To test Kubernetes installation, let’s try to deploy nginx based application and try to access it.

$ kubectl create deployment nginx-app --image=nginx --replicas=2

Check the status of nginx-app deployment

$ kubectl get deployment nginx-app
NAME        READY   UP-TO-DATE   AVAILABLE   AGE
nginx-app   2/2     2            2           68s
$

Expose the deployment as NodePort,

$ kubectl expose deployment nginx-app --type=NodePort --port=80
service/nginx-app exposed
$

Run following commands to view service status

$ kubectl get svc nginx-app
$ kubectl describe svc nginx-app

Output of above commands,

Deployment-Service-Status-k8s

Use following curl command to access nginx based application,

$ curl http://<woker-node-ip-addres>:31246

$ curl http://192.168.1.174:31246

Output,

Curl-Command-Access-Nginx-Kubernetes

Great, above output confirms that nginx based application is accessible.

That’s all from this guide, I hope you have found this guide useful. Kindly do post your queries and feedback in below comments section.

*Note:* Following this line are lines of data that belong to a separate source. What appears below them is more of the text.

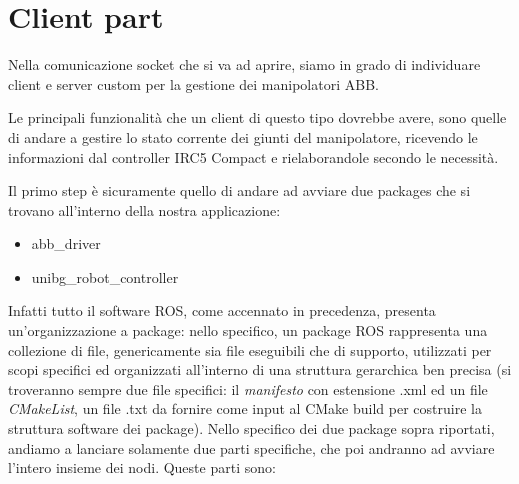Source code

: \section{Client part}
\label{sec:Client}
Nella comunicazione socket che si va ad aprire, siamo in grado di individuare client e server custom per la gestione dei manipolatori ABB.

Le principali funzionalità che un client di questo tipo dovrebbe avere, sono quelle di andare a gestire lo stato corrente dei giunti del manipolatore, ricevendo le informazioni dal controller IRC5 Compact e rielaborandole secondo le necessità.

Il primo step è sicuramente quello di andare ad avviare due packages che si trovano all'interno della nostra applicazione:
\begin{itemize}
	\item abb\_driver
	\item unibg\_robot\_controller
\end{itemize}
Infatti tutto il software ROS, come accennato in precedenza, presenta un'organizzazione a package: nello specifico, un package ROS rappresenta una collezione di file, genericamente sia file eseguibili che di supporto, utilizzati per scopi specifici ed organizzati all'interno di una struttura gerarchica ben precisa (si troveranno sempre due file specifici: il \emph{manifesto} con estensione .xml ed un file \emph{CMakeList}, un file .txt da fornire come input al CMake build per costruire la struttura software dei package).
Nello specifico dei due package sopra riportati, andiamo a lanciare solamente due parti specifiche, che poi andranno ad avviare l'intero insieme dei nodi. Queste parti sono:
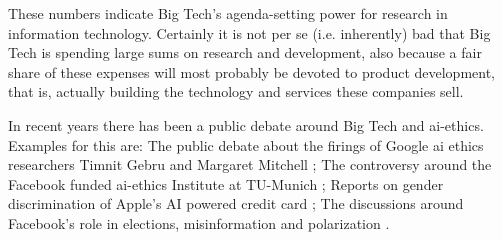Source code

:These numbers indicate Big Tech's agenda-setting power for research in  information technology.
Certainly it is not per se (i.e. inherently) bad that Big Tech is spending large sums on research and development, also because a fair share of these expenses will most probably be devoted to product development, that is, actually building the technology and services these companies sell.

In recent years there has been a public debate around Big Tech and \gls{ai}-ethics.
Examples for this are: The public debate about the firings of Google \gls{ai} ethics researchers Timnit Gebru and Margaret Mitchell \citep{timnit_gebru_i_2020, simonite_prominent_2020, agency_google_2021, noauthor_margaret_2021}; 
The controversy around the Facebook funded \gls{ai}-ethics Institute at TU-Munich \citep{kover_warum_2019, kreiss_vielsagender_2019, kreye_facebook_2019, hauck_facebook_2019, thiel_kommentar_2019};
Reports on gender discrimination of Apple's AI powered credit card \citep{heinemeier_hansson_dhh_2019, vigdor_apple_2019, hegemann_apple_2019, mahdawi_apples_2019};
The discussions around Facebook's role in elections, misinformation and polarization \citep{seetharaman_facebook_2020, kates_facebook_2017, klein_what_2020, boxell_cross-country_2020, newton_how_2020, rosen_smart_2019}.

Also Read: How to Install Kubernetes Dashboard Using Helm

Conclusion:

Congratulations! You have successfully set up a Kubernetes cluster on Ubuntu 22.04. With Kubernetes at your disposal, you can now orchestrate, scale, and manage your containerized applications efficiently. Explore further by deploying more complex applications and services on your Kubernetes cluster, and take full advantage of the power and flexibility it offers.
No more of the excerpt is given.